The Court rejected each of the Bank’s arguments. First, the Court found that the Security Agreement unambiguously defined the indebtedness to be secured as the indebtedness reflected in the December 13 Note – a note that never existed. This lack of ambiguity barred the use of parol evidence against the Trustee to show that the Security Agreement’s  reference to a December 13 Note was a mistake. Next, the Court declined to employ the composite document rule (i.e., the rule that documents executed by the same parties in the course of the same transaction should be construed with reference to one another because they are, in the eyes of the law, one contract) to correct the parties’ mistake. Doing so would also violate the rule barring the use of parol evidence to vary the terms of  the unambiguous Security Agreement.

Even if testimony of the Borrower and the Bank officer who prepared the December 15 Note and the Security Agreement proved that the Security Agreement’s reference to a December 13 Note was a mistake that could have been corrected by reformation of the Security Agreement, the Court held that such testimony could not be used against the Trustee. The Court recognized that the Trustee had a duty to maximize the value of the Debtor’s estate for the benefit of unsecured creditors. To assist the Trustee in fulfilling that duty, section 544(a)(1) of the Bankruptcy Code gives the Trustee the power of a hypothetical judgment lien creditor to avoid a defective security interest. The Court concluded that the Bank’s security interest was defective. Therefore, a judgment lien creditor (who would be entitled to rely on the unambiguous text of the Security Agreement) could have avoided the Bank’s security interest and lien. The Court observed that this result promoted certainty in commercial transactions:

The rigid rule allows later lenders to rely on the face of an unambiguous security agreement, without having to worry that a prior lender might offer parol evidence (which would ordinarily be unknown to the later lender) to undermine the later lender’s security interest.

....

We must hew to the ‘necessary technicalities inherent in any law governing commercial transactions,’ even when the result is harsh.

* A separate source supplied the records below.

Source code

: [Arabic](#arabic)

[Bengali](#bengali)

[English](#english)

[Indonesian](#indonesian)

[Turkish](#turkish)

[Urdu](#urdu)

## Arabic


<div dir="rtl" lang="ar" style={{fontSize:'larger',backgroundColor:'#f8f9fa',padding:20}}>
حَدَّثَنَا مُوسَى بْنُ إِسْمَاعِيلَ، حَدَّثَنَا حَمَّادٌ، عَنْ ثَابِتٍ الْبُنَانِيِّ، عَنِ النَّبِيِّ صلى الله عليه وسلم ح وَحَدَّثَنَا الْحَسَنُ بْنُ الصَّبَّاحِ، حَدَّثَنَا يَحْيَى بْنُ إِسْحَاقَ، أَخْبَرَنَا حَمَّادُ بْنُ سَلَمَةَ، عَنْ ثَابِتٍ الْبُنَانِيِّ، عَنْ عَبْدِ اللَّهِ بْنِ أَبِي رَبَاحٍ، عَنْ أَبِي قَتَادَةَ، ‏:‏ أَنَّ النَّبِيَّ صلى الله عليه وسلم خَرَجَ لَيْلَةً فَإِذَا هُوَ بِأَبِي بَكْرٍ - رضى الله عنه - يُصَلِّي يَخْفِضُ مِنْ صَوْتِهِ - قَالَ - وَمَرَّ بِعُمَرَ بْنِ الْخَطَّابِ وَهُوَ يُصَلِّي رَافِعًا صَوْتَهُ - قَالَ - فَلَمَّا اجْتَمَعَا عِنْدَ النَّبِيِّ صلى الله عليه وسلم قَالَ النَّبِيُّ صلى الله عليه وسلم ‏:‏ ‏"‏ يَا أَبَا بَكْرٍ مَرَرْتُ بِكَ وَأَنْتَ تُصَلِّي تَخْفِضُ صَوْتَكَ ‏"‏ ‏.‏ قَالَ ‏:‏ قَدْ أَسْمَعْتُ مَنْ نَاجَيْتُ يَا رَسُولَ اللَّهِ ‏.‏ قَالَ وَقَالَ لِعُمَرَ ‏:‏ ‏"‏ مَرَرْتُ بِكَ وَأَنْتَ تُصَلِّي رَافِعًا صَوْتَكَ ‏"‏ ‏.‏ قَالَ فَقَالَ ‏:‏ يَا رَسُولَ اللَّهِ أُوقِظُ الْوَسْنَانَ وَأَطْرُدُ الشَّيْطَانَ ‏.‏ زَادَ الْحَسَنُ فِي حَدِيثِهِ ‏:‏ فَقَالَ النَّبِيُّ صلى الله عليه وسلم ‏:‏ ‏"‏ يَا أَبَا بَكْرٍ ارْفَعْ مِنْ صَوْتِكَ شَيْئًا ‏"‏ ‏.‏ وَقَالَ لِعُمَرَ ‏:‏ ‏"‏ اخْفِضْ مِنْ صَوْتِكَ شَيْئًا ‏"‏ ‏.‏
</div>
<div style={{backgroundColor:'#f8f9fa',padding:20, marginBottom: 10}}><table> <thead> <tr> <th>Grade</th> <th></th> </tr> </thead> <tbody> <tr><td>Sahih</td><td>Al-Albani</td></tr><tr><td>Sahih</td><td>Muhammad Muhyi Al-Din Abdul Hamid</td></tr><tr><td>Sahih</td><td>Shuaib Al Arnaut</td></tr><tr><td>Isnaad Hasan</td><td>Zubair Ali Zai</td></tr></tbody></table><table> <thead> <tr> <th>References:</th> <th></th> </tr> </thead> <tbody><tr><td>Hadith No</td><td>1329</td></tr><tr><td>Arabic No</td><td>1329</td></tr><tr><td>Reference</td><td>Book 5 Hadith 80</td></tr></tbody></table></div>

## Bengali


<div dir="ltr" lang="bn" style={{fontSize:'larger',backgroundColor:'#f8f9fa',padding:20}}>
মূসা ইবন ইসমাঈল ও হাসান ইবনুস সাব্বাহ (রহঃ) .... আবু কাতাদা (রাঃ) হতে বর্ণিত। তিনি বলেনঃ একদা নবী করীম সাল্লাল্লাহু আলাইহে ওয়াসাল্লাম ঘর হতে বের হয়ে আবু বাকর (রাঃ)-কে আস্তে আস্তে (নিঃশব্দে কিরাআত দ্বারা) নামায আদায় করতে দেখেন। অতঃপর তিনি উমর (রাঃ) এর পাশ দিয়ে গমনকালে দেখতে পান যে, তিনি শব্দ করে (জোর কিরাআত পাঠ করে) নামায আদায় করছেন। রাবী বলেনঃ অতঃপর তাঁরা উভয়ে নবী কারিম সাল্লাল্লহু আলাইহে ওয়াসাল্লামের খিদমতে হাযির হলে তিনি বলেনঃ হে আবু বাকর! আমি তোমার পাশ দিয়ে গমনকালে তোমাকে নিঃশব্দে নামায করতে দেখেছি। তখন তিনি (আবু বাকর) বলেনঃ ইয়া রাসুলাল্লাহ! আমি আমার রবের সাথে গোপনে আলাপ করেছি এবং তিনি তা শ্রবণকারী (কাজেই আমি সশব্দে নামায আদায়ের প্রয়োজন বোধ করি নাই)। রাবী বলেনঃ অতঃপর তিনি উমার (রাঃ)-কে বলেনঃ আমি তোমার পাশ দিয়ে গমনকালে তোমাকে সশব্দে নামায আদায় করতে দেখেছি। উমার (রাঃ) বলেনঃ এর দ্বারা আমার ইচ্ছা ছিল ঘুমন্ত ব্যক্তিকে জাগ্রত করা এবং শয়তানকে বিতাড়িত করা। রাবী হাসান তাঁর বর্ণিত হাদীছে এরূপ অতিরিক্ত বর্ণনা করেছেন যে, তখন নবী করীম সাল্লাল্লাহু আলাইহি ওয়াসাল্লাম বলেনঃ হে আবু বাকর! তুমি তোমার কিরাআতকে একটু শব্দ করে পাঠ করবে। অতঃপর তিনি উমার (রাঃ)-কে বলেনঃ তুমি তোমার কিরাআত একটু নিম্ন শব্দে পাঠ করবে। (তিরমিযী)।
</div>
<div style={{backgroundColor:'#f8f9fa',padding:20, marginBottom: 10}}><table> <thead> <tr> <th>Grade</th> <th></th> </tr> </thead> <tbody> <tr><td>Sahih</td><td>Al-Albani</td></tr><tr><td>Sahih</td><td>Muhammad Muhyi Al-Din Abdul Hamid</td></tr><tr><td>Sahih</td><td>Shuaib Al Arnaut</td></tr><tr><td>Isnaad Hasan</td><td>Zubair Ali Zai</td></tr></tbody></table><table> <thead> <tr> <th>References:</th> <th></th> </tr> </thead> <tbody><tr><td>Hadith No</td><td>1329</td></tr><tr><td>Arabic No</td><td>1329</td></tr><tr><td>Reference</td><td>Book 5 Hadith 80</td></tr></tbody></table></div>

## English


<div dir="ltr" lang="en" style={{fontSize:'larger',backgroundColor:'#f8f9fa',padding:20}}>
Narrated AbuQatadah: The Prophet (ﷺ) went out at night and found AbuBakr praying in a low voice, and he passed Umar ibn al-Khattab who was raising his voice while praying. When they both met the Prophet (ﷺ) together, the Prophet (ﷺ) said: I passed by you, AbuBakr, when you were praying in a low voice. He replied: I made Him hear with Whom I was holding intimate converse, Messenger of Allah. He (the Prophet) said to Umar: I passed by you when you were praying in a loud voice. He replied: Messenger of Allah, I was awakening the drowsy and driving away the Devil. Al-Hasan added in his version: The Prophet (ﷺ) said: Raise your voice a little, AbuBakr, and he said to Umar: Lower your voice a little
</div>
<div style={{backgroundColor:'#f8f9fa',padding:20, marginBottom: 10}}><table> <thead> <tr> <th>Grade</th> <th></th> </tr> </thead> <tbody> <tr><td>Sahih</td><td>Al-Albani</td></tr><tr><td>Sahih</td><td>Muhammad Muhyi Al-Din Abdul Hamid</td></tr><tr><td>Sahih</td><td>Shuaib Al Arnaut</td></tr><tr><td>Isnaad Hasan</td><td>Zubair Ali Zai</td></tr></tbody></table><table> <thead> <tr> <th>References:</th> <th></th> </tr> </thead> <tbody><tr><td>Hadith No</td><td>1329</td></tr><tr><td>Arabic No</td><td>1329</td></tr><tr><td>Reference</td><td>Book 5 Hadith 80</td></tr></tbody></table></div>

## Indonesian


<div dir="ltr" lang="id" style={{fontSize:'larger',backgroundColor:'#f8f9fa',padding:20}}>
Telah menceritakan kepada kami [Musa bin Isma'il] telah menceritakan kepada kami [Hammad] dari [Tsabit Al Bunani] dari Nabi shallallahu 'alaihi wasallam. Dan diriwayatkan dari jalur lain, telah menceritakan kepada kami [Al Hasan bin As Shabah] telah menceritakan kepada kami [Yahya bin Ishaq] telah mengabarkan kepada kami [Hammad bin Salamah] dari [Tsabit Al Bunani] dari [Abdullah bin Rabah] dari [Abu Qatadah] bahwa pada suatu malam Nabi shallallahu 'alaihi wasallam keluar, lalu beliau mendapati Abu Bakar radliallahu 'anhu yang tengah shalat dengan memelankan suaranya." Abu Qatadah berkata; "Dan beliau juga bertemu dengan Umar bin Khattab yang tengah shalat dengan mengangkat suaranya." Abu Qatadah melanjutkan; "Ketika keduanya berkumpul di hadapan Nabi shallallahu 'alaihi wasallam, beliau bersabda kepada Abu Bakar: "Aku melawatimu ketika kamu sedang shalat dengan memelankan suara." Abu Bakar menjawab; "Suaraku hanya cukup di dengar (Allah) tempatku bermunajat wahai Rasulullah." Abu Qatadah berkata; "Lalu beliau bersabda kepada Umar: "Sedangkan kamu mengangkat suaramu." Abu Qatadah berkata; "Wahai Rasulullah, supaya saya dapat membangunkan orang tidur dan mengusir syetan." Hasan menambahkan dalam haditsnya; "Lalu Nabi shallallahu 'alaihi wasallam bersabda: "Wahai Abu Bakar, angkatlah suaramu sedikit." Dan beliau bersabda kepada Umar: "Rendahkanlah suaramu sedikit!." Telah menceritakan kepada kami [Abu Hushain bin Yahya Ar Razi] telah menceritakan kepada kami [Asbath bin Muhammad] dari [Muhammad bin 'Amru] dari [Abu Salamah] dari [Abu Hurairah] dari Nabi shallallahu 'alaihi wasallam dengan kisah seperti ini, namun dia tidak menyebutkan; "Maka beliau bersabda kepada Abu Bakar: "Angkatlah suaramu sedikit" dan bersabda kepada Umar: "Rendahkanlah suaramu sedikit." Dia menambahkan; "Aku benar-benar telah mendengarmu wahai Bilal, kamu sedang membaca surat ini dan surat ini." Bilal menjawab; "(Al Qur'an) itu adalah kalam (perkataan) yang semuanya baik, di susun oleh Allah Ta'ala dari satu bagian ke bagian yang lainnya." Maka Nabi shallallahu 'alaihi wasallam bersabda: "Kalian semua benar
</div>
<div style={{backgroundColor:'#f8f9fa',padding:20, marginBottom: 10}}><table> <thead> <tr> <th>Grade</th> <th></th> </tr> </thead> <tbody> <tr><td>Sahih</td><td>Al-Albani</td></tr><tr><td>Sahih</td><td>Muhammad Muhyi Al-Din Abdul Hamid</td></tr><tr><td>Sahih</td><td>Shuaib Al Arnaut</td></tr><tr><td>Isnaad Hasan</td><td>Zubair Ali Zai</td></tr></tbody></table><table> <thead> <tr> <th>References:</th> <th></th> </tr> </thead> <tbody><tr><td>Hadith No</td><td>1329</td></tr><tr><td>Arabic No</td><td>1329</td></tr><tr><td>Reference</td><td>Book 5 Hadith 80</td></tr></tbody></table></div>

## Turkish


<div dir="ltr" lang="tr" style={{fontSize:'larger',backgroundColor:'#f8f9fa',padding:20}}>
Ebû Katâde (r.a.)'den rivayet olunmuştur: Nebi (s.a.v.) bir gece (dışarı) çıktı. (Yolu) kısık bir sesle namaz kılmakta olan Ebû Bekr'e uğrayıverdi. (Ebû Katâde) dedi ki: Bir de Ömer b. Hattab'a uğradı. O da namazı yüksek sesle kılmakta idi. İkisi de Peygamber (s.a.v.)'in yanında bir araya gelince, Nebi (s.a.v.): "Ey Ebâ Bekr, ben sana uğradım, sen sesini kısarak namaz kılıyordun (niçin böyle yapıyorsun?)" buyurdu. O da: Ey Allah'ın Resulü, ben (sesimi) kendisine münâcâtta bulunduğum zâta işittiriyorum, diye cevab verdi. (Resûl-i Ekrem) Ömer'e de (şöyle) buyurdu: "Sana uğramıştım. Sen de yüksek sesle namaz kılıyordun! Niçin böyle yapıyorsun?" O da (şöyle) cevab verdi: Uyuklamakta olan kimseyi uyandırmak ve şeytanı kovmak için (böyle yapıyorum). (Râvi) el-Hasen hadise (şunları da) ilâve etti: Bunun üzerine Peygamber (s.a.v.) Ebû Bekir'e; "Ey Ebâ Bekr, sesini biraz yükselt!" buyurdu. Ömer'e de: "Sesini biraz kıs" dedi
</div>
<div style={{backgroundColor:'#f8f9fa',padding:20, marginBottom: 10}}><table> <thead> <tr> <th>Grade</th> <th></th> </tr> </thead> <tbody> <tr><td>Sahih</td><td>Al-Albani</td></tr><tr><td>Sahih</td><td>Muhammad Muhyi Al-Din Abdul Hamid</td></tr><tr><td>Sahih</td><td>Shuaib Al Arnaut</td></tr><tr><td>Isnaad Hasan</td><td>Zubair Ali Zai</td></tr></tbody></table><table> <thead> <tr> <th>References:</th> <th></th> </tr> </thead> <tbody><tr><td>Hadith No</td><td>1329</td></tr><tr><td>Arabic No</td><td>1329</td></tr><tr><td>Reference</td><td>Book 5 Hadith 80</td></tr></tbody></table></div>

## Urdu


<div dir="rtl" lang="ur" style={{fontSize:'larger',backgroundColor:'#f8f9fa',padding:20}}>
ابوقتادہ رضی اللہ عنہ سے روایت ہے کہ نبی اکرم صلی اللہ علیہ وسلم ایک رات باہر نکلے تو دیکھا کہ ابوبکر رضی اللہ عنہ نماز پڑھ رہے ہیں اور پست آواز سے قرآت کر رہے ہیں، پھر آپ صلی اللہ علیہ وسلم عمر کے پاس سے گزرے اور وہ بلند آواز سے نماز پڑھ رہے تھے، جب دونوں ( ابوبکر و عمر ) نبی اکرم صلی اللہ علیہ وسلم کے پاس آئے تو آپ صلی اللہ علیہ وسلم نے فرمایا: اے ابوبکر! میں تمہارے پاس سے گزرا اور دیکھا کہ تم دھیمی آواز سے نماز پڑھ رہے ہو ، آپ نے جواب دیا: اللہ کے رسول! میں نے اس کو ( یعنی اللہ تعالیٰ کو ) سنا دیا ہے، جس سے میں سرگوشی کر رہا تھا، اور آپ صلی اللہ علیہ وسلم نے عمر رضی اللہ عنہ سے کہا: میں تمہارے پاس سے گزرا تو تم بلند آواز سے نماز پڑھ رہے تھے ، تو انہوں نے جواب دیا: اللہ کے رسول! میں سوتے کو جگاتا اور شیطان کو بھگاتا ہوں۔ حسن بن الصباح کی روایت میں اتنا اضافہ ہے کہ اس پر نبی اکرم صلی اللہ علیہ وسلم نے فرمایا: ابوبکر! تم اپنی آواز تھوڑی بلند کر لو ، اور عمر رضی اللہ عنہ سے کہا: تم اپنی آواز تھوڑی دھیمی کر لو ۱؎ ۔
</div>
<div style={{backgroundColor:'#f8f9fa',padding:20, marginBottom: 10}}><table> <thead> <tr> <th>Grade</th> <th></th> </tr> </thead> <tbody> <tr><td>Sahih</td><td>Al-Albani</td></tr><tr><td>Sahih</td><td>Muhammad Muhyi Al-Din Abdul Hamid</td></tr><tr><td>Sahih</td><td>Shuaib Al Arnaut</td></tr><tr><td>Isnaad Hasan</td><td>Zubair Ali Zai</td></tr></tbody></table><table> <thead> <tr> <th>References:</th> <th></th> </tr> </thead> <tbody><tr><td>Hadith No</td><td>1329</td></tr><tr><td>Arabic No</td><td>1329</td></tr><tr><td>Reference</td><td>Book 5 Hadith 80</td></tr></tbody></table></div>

Finally, the Court rejected the Bank’s argument that its security interest was enforceable against the Trustee because the Security Agreement satisfied Uniform Commercial Code  section 9-203(b)’s the requirements for creating a valid security interest, i.e., value had been given, the Borrower had rights in the collateral, and the Borrower had authenticated a security agreement that provided a description of the collateral. The Court agreed with the Trustee that Uniform Commercial Code section 9-201(a) Uniform Commercial Code establishes the general rule “that the terms of a security agreement must be enforced as written.” That section provides, in pertinent part, as follows:  “[e]xcept as otherwise provided in the Uniform Commercial Code, a security agreement is effective according to its terms between the parties, ... and against creditors.” The Court held that this general rule trumps Uniform Commercial Code section 9-203. In short, satisfying Uniform Commercial Code section 9-203’s requirements for creating a security interest could not cure the invalidity caused by the  Security Agreement’s failure to correctly identify the Borrower’s debt.

The Court concluded by holding that “the mistaken identification of the debt to be secured cannot be corrected, as against the bankruptcy trustee, by using parol evidence to show the intent of the parties to the original loan... Later creditors and bankruptcy trustees are entitled to treat an unambiguous security agreement as meaning what it says, even if the original parties have make a mistake in expressing their intentions.”

The lessons to be learned from Duckworth are simple: (1) read all of your loan documents carefully to  make sure that each one accurately describes all other documents which are part of the transaction, and (2) be sure to include a dragnet clause in your security agreement. Foolish inconsistencies can permit the borrower’s bankruptcy trustee to avoid  a careless lender’s security interest.